---------- EXERCISE INPUT

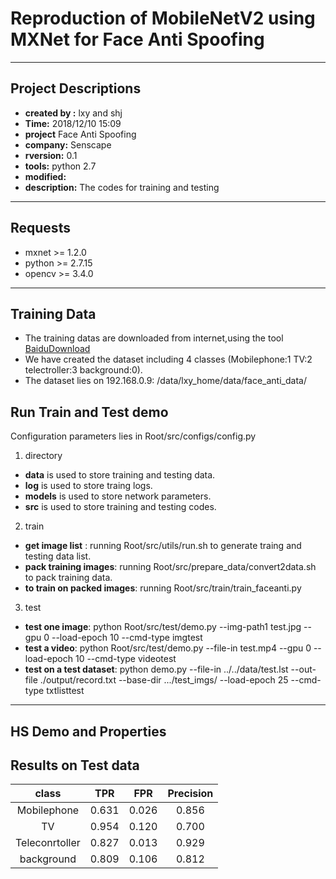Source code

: # Reproduction of MobileNetV2 using MXNet for Face Anti Spoofing
***
## Project Descriptions
+ **created by :** lxy and shj
+ **Time:**  2018/12/10 15:09
+ **project** Face Anti Spoofing
+ **company:** Senscape
+ **rversion:** 0.1
+ **tools:**   python 2.7
+ **modified:**
+ **description:** The codes for training and testing
***
## Requests
* mxnet >= 1.2.0
* python >= 2.7.15
* opencv >= 3.4.0
***
## Training Data
* The training datas are downloaded from internet,using the tool [BaiduDownload](https://github.com/kong36088/BaiduImageSpider)
* We have created the dataset including 4 classes (Mobilephone:1 TV:2 telectroller:3 background:0).
* The dataset lies on 192.168.0.9: /data/lxy_home/data/face_anti_data/
## Run Train and Test demo
Configuration parameters lies in Root/src/configs/config.py
1. directory
+  **data** is used to store training and testing data.
+  **log** is used to store traing logs.
+  **models** is used to store network parameters.
+  **src** is used to store training and testing codes.
2. train
+  **get image list** : running Root/src/utils/run.sh to generate traing and testing data list.
+  **pack training images**: running Root/src/prepare_data/convert2data.sh to pack training data.
+  **to train on packed images**: running Root/src/train/train_faceanti.py
3. test
+  **test one image**: python Root/src/test/demo.py --img-path1 test.jpg --gpu 0 --load-epoch 10 --cmd-type imgtest
+  **test a video**: python Root/src/test/demo.py --file-in test.mp4 --gpu 0 --load-epoch 10 --cmd-type videotest
+  **test on a test dataset**: python demo.py --file-in ../../data/test.lst --out-file ./output/record.txt --base-dir .../test_imgs/ --load-epoch 25 --cmd-type txtlisttest
***
## HS Demo and Properties
## Results on Test data
class|TPR|FPR|Precision|
:---:|:---:|:---:|:---:|
Mobilephone   |0.631|0.026|0.856|
TV            |0.954|0.120|0.700|
Teleconrtoller|0.827|0.013|0.929|
background    |0.809|0.106|0.812|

--------------------

As you read the records above, find each line that contains "Spoofing" and copy it.

• TASK ANSWER:
: # Reproduction of MobileNetV2 using MXNet for Face Anti Spoofing
+ **project** Face Anti Spoofing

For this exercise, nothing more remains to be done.